▶ [Information given]
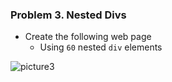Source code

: ### Problem 3. Nested Divs
*	Create the following web page
	*	Using `60` nested `div` elements

![picture3](https://cloud.githubusercontent.com/assets/3619393/7184113/1f78fcf0-e464-11e4-80f4-2285c7a4a765.png)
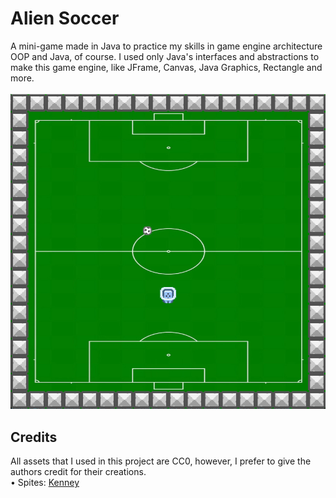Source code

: <h1>Alien Soccer</h1>
<section>
    A mini-game made in Java to practice my skills in game engine architecture OOP and Java, of course. I used only Java's interfaces and abstractions to make this game engine, like JFrame, Canvas, Java Graphics, Rectangle and more.
</section><br>
    <img src="data/image/showcase.jpg" width=850>
<h2>Credits</h2>
<section>
    All assets that I used in this project are CC0, however, I prefer to give the authors credit for their creations.<br>
    • Spites: <a href="https://www.kenney.nl/">Kenney</a>
</section>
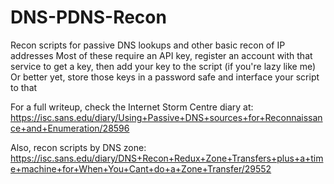 # DNS-PDNS-Recon
Recon scripts for passive DNS lookups and other basic recon of IP addresses
Most of these require an API key, register an account with that service to get a key, then add your key to the script (if you're lazy like me)
Or better yet, store those keys in a password safe and interface your script to that

For a full writeup, check the Internet Storm Centre diary at:
https://isc.sans.edu/diary/Using+Passive+DNS+sources+for+Reconnaissance+and+Enumeration/28596

Also, recon scripts by DNS zone:
https://isc.sans.edu/diary/DNS+Recon+Redux+Zone+Transfers+plus+a+time+machine+for+When+You+Cant+do+a+Zone+Transfer/29552

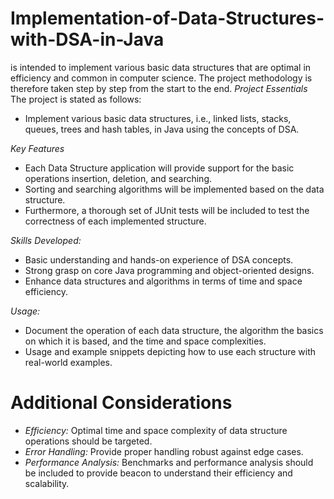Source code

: # Implementation-of-Data-Structures-with-DSA-in-Java
is intended to implement various basic data structures that are optimal in efficiency and common in computer science. The project methodology is therefore taken step by step from the start to the end.
*Project Essentials*
The project is stated as follows:
- Implement various basic data structures, i.e., linked lists, stacks, queues, trees and hash tables, in Java using the concepts of DSA.
  
*Key Features*
- Each Data Structure application will provide support for the basic operations insertion, deletion, and searching.
- Sorting and searching algorithms will be implemented based on the data structure.
- Furthermore, a thorough set of JUnit tests will be included to test the correctness of each implemented structure.
  
*Skills Developed:*
- Basic understanding and hands-on experience of DSA concepts.
- Strong grasp on core Java programming and object-oriented designs.
- Enhance data structures and algorithms in terms of time and space efficiency.
  
*Usage:*
- Document the operation of each data structure, the algorithm the basics on which it is based, and the time and space complexities.
- Usage and example snippets depicting how to use each structure with real-world examples.
# Additional Considerations
- *Efficiency:* Optimal time and space complexity of data structure operations should be targeted.
- *Error Handling:* Provide proper handling robust against edge cases.
- *Performance Analysis:* Benchmarks and performance analysis should be included to provide beacon to understand their efficiency and scalability.

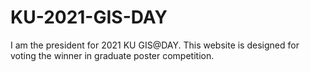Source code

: # KU-2021-GIS-DAY

I am the president for 2021 KU GIS@DAY. This website is designed for voting the winner in graduate poster competition.  
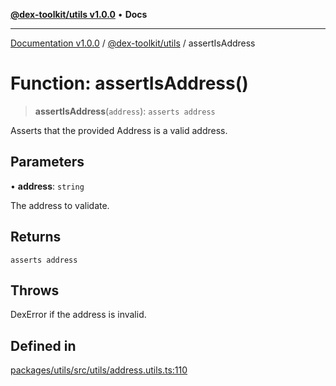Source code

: [**@dex-toolkit/utils v1.0.0**](../README.md) • **Docs**

***

[Documentation v1.0.0](../../../packages.md) / [@dex-toolkit/utils](../README.md) / assertIsAddress

# Function: assertIsAddress()

> **assertIsAddress**(`address`): `asserts address`

Asserts that the provided Address is a valid address.

## Parameters

• **address**: `string`

The address to validate.

## Returns

`asserts address`

## Throws

DexError if the address is invalid.

## Defined in

[packages/utils/src/utils/address.utils.ts:110](https://github.com/niZmosis/dex-toolkit/blob/3d8b41b44787b30fbea5de3ab4737662ffb61bc8/packages/utils/src/utils/address.utils.ts#L110)
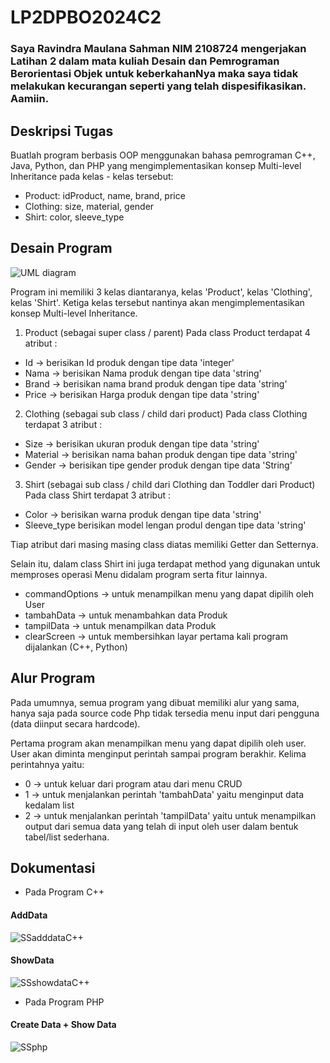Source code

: # LP2DPBO2024C2

### Saya Ravindra Maulana Sahman NIM 2108724 mengerjakan Latihan 2 dalam mata kuliah Desain dan Pemrograman Berorientasi Objek untuk keberkahanNya maka saya tidak melakukan kecurangan seperti yang telah dispesifikasikan. Aamiin.

## Deskripsi Tugas
Buatlah program berbasis OOP menggunakan bahasa pemrograman C++, Java, Python, dan PHP yang mengimplementasikan konsep Multi-level Inheritance  pada kelas - kelas tersebut:
* Product: idProduct, name, brand, price
* Clothing: size, material, gender
* Shirt: color, sleeve_type


## Desain Program
![UML diagram](https://github.com/Ravindraa181/LP2DPBO2024C2/assets/100990733/1d4ed563-914a-464b-8279-ef33fbf84767)

Program ini memiliki 3 kelas diantaranya, kelas 'Product', kelas 'Clothing', kelas 'Shirt'. Ketiga kelas tersebut nantinya akan mengimplementasikan konsep Multi-level Inheritance.
1. Product (sebagai super class / parent)
  Pada class Product terdapat 4 atribut : 
  * Id -> berisikan Id produk dengan tipe data 'integer'
  * Nama -> berisikan Nama produk dengan tipe data 'string'
  * Brand -> berisikan nama brand produk dengan tipe data 'string'
  * Price -> berisikan Harga produk dengan tipe data 'string'

2. Clothing (sebagai sub class / child dari product)
  Pada class Clothing terdapat 3 atribut :
  * Size -> berisikan ukuran produk dengan tipe data 'string'
  * Material -> berisikan nama bahan produk dengan tipe data 'string'
  * Gender -> berisikan tipe gender produk dengan tipe data 'String'

3. Shirt (sebagai sub class / child dari Clothing dan Toddler dari Product)
  Pada class Shirt terdapat 3 atribut :
  * Color -> berisikan warna produk dengan tipe data 'string'
  * Sleeve_type berisikan model lengan produl dengan tipe data 'string'

Tiap atribut dari masing masing class diatas memiliki Getter dan Setternya.

Selain itu, dalam class Shirt ini juga terdapat method yang digunakan untuk memproses operasi Menu didalam program serta fitur lainnya.

* commandOptions -> untuk menampilkan menu yang dapat dipilih oleh User
* tambahData -> untuk menambahkan data Produk
* tampilData -> untuk menampilkan data Produk
* clearScreen -> untuk membersihkan layar pertama kali program dijalankan (C++, Python)

## Alur Program
Pada umumnya, semua program yang dibuat memiliki alur yang sama, hanya saja pada source code Php tidak tersedia menu input dari pengguna (data diinput secara hardcode).

Pertama program akan menampilkan menu yang dapat dipilih oleh user. User akan diminta menginput perintah sampai program berakhir. Kelima perintahnya yaitu:

* 0 -> untuk keluar dari program atau dari menu CRUD
* 1 -> untuk menjalankan perintah 'tambahData' yaitu menginput data kedalam list
* 2 -> untuk menjalankan perintah 'tampilData' yaitu untuk menampilkan output dari semua data yang telah di input oleh user dalam bentuk tabel/list sederhana.

## Dokumentasi
* Pada Program C++
#### AddData
![SSadddataC++](https://github.com/Ravindraa181/LP2DPBO2024C2/assets/100990733/7c7c7e0e-55e2-4a84-b46d-ad2093594d8a)

#### ShowData
![SSshowdataC++](https://github.com/Ravindraa181/LP2DPBO2024C2/assets/100990733/054451f8-a60d-4db0-9d08-7f9f4b5c462b)


* Pada Program PHP
#### Create Data + Show Data
![SSphp](https://github.com/Ravindraa181/LP2DPBO2024C2/assets/100990733/a79dfd22-fbd3-493e-8144-d14e44e385e3)



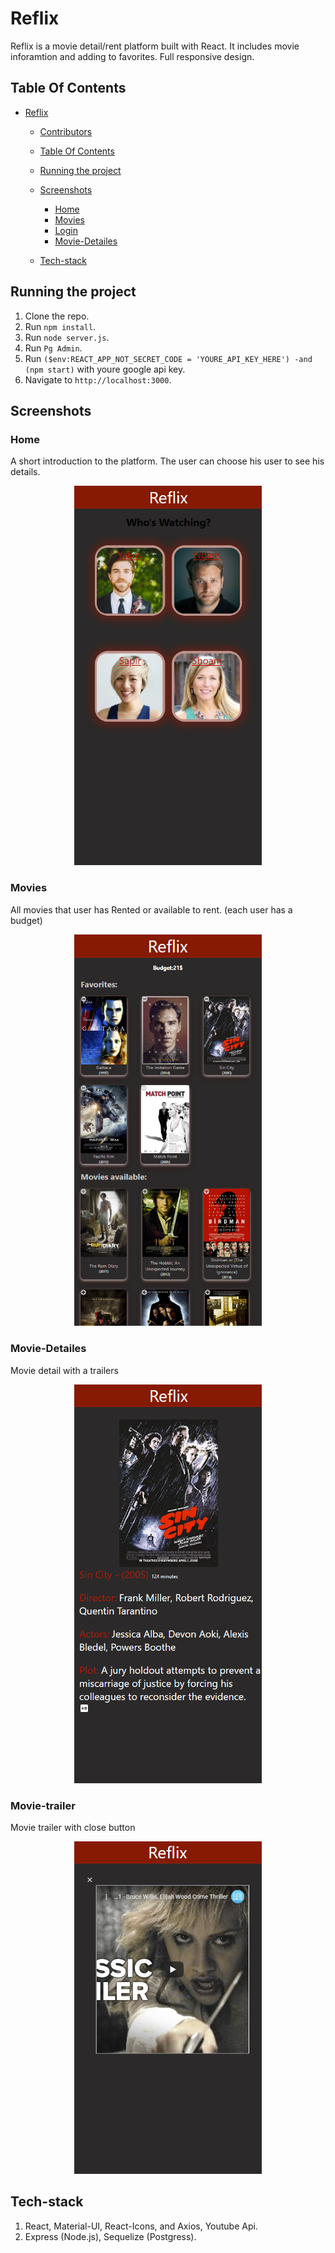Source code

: # Reflix

Reflix is a movie detail/rent platform built with React. It includes movie inforamtion and adding to favorites.
Full responsive design.
## Table Of Contents
- [Reflix](#reflix)
  - [Contributors](#contributors)
  - [Table Of Contents](#table-of-contents)
  - [Running the project](#running-the-project)
  - [Screenshots](#screenshots)
    - [Home](#home)
    - [Movies](#Movies)
    - [Login](#login)
    - [Movie-Detailes](#Movie-Detailes)

  - [Tech-stack](#tech-stack)

## Running the project
1. Clone the repo.
2. Run `npm install`.
3. Run `node server.js`.
4. Run `Pg Admin`.
5. Run `($env:REACT_APP_NOT_SECRET_CODE = 'YOURE_API_KEY_HERE') -and (npm start)` with youre google api key.
6. Navigate to `http://localhost:3000`.

## Screenshots

### Home
A short introduction to the platform. The user can choose his user to see his details.
<p align="center"><img src="assets/Home.PNG" width="300" /></p>

### Movies
All movies that user has Rented or available to rent. (each user has a budget)
<p align="center"><img src="assets/catalog.PNG" width="300" /></p>

### Movie-Detailes
Movie detail with a trailers
<p align="center"><img src="assets/movieInfo.PNG" width="300" /></p>

### Movie-trailer
Movie trailer with close button
<p align="center"><img src="assets/trailer.PNG" width="300" /></p>



## Tech-stack
1. React, Material-UI, React-Icons, and Axios, Youtube Api.
2. Express (Node.js), Sequelize (Postgress).
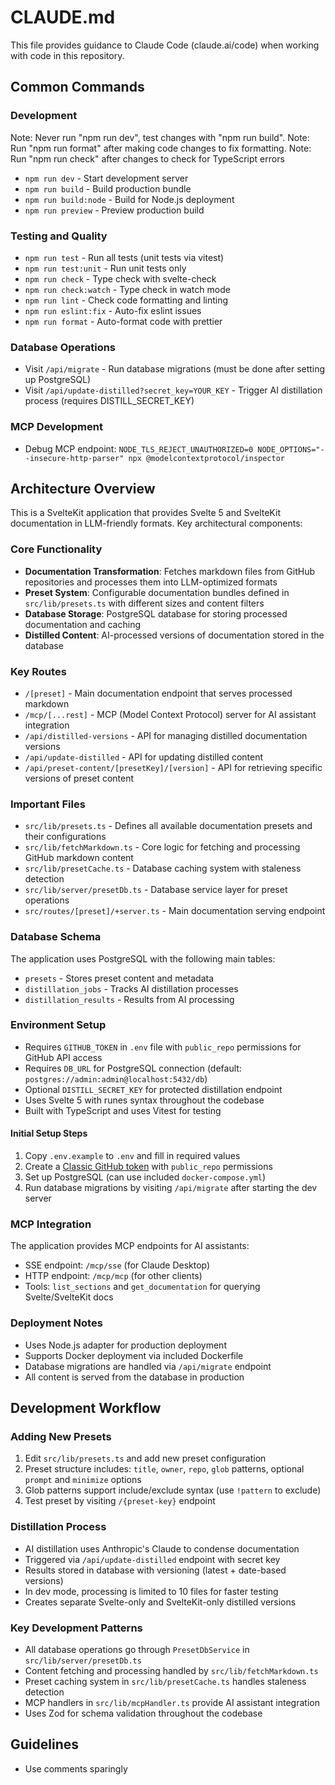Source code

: # CLAUDE.md

This file provides guidance to Claude Code (claude.ai/code) when working with code in this repository.

## Common Commands

### Development

Note: Never run "npm run dev", test changes with "npm run build".
Note: Run "npm run format" after making code changes to fix formatting.
Note: Run "npm run check" after changes to check for TypeScript errors

- `npm run dev` - Start development server
- `npm run build` - Build production bundle
- `npm run build:node` - Build for Node.js deployment
- `npm run preview` - Preview production build

### Testing and Quality

- `npm run test` - Run all tests (unit tests via vitest)
- `npm run test:unit` - Run unit tests only
- `npm run check` - Type check with svelte-check
- `npm run check:watch` - Type check in watch mode
- `npm run lint` - Check code formatting and linting
- `npm run eslint:fix` - Auto-fix eslint issues
- `npm run format` - Auto-format code with prettier

### Database Operations

- Visit `/api/migrate` - Run database migrations (must be done after setting up PostgreSQL)
- Visit `/api/update-distilled?secret_key=YOUR_KEY` - Trigger AI distillation process (requires DISTILL_SECRET_KEY)

### MCP Development

- Debug MCP endpoint: `NODE_TLS_REJECT_UNAUTHORIZED=0 NODE_OPTIONS="--insecure-http-parser" npx @modelcontextprotocol/inspector`

## Architecture Overview

This is a SvelteKit application that provides Svelte 5 and SvelteKit documentation in LLM-friendly formats. Key architectural components:

### Core Functionality

- **Documentation Transformation**: Fetches markdown files from GitHub repositories and processes them into LLM-optimized formats
- **Preset System**: Configurable documentation bundles defined in `src/lib/presets.ts` with different sizes and content filters
- **Database Storage**: PostgreSQL database for storing processed documentation and caching
- **Distilled Content**: AI-processed versions of documentation stored in the database

### Key Routes

- `/[preset]` - Main documentation endpoint that serves processed markdown
- `/mcp/[...rest]` - MCP (Model Context Protocol) server for AI assistant integration
- `/api/distilled-versions` - API for managing distilled documentation versions
- `/api/update-distilled` - API for updating distilled content
- `/api/preset-content/[presetKey]/[version]` - API for retrieving specific versions of preset content

### Important Files

- `src/lib/presets.ts` - Defines all available documentation presets and their configurations
- `src/lib/fetchMarkdown.ts` - Core logic for fetching and processing GitHub markdown content
- `src/lib/presetCache.ts` - Database caching system with staleness detection
- `src/lib/server/presetDb.ts` - Database service layer for preset operations
- `src/routes/[preset]/+server.ts` - Main documentation serving endpoint

### Database Schema

The application uses PostgreSQL with the following main tables:

- `presets` - Stores preset content and metadata
- `distillation_jobs` - Tracks AI distillation processes
- `distillation_results` - Results from AI processing

### Environment Setup

- Requires `GITHUB_TOKEN` in `.env` file with `public_repo` permissions for GitHub API access
- Requires `DB_URL` for PostgreSQL connection (default: `postgres://admin:admin@localhost:5432/db`)
- Optional `DISTILL_SECRET_KEY` for protected distillation endpoint
- Uses Svelte 5 with runes syntax throughout the codebase
- Built with TypeScript and uses Vitest for testing

#### Initial Setup Steps

1. Copy `.env.example` to `.env` and fill in required values
2. Create a [Classic GitHub token](https://github.com/settings/tokens) with `public_repo` permissions
3. Set up PostgreSQL (can use included `docker-compose.yml`)
4. Run database migrations by visiting `/api/migrate` after starting the dev server

### MCP Integration

The application provides MCP endpoints for AI assistants:

- SSE endpoint: `/mcp/sse` (for Claude Desktop)
- HTTP endpoint: `/mcp/mcp` (for other clients)
- Tools: `list_sections` and `get_documentation` for querying Svelte/SvelteKit docs

### Deployment Notes

- Uses Node.js adapter for production deployment
- Supports Docker deployment via included Dockerfile
- Database migrations are handled via `/api/migrate` endpoint
- All content is served from the database in production

## Development Workflow

### Adding New Presets

1. Edit `src/lib/presets.ts` and add new preset configuration
2. Preset structure includes: `title`, `owner`, `repo`, `glob` patterns, optional `prompt` and `minimize` options
3. Glob patterns support include/exclude syntax (use `!pattern` to exclude)
4. Test preset by visiting `/{preset-key}` endpoint

### Distillation Process

- AI distillation uses Anthropic's Claude to condense documentation
- Triggered via `/api/update-distilled` endpoint with secret key
- Results stored in database with versioning (latest + date-based versions)
- In dev mode, processing is limited to 10 files for faster testing
- Creates separate Svelte-only and SvelteKit-only distilled versions

### Key Development Patterns

- All database operations go through `PresetDbService` in `src/lib/server/presetDb.ts`
- Content fetching and processing handled by `src/lib/fetchMarkdown.ts`
- Preset caching system in `src/lib/presetCache.ts` handles staleness detection
- MCP handlers in `src/lib/mcpHandler.ts` provide AI assistant integration
- Uses Zod for schema validation throughout the codebase

## Guidelines

- Use comments sparingly
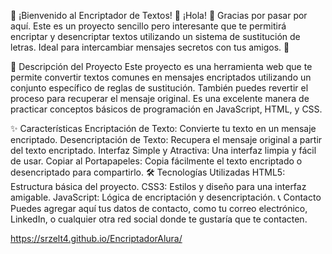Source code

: 🌟 ¡Bienvenido al Encriptador de Textos! 🌟
¡Hola! 👋 Gracias por pasar por aquí. Este es un proyecto sencillo pero interesante que te permitirá encriptar y desencriptar textos utilizando un sistema de sustitución de letras. Ideal para intercambiar mensajes secretos con tus amigos. 🚀

📝 Descripción del Proyecto
Este proyecto es una herramienta web que te permite convertir textos comunes en mensajes encriptados utilizando un conjunto específico de reglas de sustitución. También puedes revertir el proceso para recuperar el mensaje original. Es una excelente manera de practicar conceptos básicos de programación en JavaScript, HTML, y CSS.

✨ Características
Encriptación de Texto: Convierte tu texto en un mensaje encriptado.
Desencriptación de Texto: Recupera el mensaje original a partir del texto encriptado.
Interfaz Simple y Atractiva: Una interfaz limpia y fácil de usar.
Copiar al Portapapeles: Copia fácilmente el texto encriptado o desencriptado para compartirlo.
🛠️ Tecnologías Utilizadas
HTML5: Estructura básica del proyecto.
CSS3: Estilos y diseño para una interfaz amigable.
JavaScript: Lógica de encriptación y desencriptación.
📞 Contacto
Puedes agregar aquí tus datos de contacto, como tu correo electrónico, LinkedIn, o cualquier otra red social donde te gustaría que te contacten.

https://srzelt4.github.io/EncriptadorAlura/
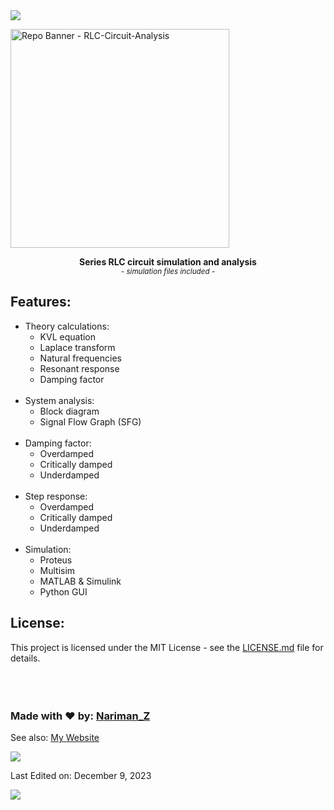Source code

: <!--horizontal divider(gradiant)-->
<img src="https://user-images.githubusercontent.com/73097560/115834477-dbab4500-a447-11eb-908a-139a6edaec5c.gif">

<!--Repo Banner-->
<img height=350 alt="Repo Banner - RLC-Circuit-Analysis" src="https://capsule-render.vercel.app/api?type=waving&color=c4a2bd&height=300&section=header&text=Series%20RLC%20circuit&fontSize=70&fontColor=ffffff&animation=fadeIn&fontAlignY=38&desc=Simulation%20and%20Analysis&descAlignY=60&descAlign=50"></img>

<!--Title-->
<p align="center">
  <b>Series RLC circuit simulation and analysis</b>
  <br> <small> <i>- simulation files included -</i> </small> <br>
</p>  


<!--Body-->
## Features:

- Theory calculations:  
  - KVL equation
  - Laplace transform
  - Natural frequencies
  - Resonant response
  - Damping factor
  <br>
- System analysis:
  - Block diagram
  - Signal Flow Graph (SFG)
  <br>
- Damping factor:
  - Overdamped
  - Critically damped
  - Underdamped
  <br>
- Step response:
  - Overdamped
  - Critically damped
  - Underdamped
  <br>
- Simulation:
  - Proteus
  - Multisim
  - MATLAB & Simulink
  - Python GUI


## License:

This project is licensed under the MIT License - see the
[LICENSE.md](https://github.com/Nariman-Z/RLC-Circuit-Analysis/blob/main/LICENSE) file for
details.
<br>
<br>
<br>
<br>


<!--Footer-->
### Made with ♥️ by: [Nariman_Z](https://github.com/Nariman-Z) ###
See also: [My Website](https://nariman-z.github.io/)

<!--horizontal divider(gradiant)-->
<img src="https://user-images.githubusercontent.com/73097560/115834477-dbab4500-a447-11eb-908a-139a6edaec5c.gif">

<div>
  <p> Last Edited on:  December 9, 2023 </p>
  <!--profile visit count-->
    <a href="https://visitcount.itsvg.in">
    <img src="https://visitcount.itsvg.in/api?id=Nariman-Z&label=Total%20Views&color=12&icon=8&pretty=true" />
  </a>
</div>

▶ [Try it] Your answer should be the lines above, word for word, from the line with "- [Movie-Detailes](#Movie-Detailes)" through the line with "unit tests only", minus the pictures.

▶ [Answer box]
    - [Movie-Detailes](#Movie-Detailes)

  - [Tech-stack](#tech-stack)

## Running the project
1. Clone the repo.
2. Run `npm install`.
3. Run `node server.js`.
4. Run `Pg Admin`.
5. Run `($env:REACT_APP_NOT_SECRET_CODE = 'YOURE_API_KEY_HERE') -and (npm start)` with youre google api key.
6. Navigate to `http://localhost:3000`.

## Screenshots

### Home
A short introduction to the platform. The user can choose his user to see his details.
<p align="center"><img src="assets/Home.PNG" width="300" /></p>

### Movies
All movies that user has Rented or available to rent. (each user has a budget)
<p align="center"><img src="assets/catalog.PNG" width="300" /></p>

### Movie-Detailes
Movie detail with a trailers
<p align="center"><img src="assets/movieInfo.PNG" width="300" /></p>

### Movie-trailer
Movie trailer with close button
<p align="center"><img src="assets/trailer.PNG" width="300" /></p>



## Tech-stack
1. React, Material-UI, React-Icons, and Axios, Youtube Api.
2. Express (Node.js), Sequelize (Postgress).
Source code

: # CLAUDE.md

This file provides guidance to Claude Code (claude.ai/code) when working with code in this repository.

## Common Commands

### Development

Note: Never run "npm run dev", test changes with "npm run build".
Note: Run "npm run format" after making code changes to fix formatting.
Note: Run "npm run check" after changes to check for TypeScript errors

- `npm run dev` - Start development server
- `npm run build` - Build production bundle
- `npm run build:node` - Build for Node.js deployment
- `npm run preview` - Preview production build

### Testing and Quality

- `npm run test` - Run all tests (unit tests via vitest)
- `npm run test:unit` - Run unit tests only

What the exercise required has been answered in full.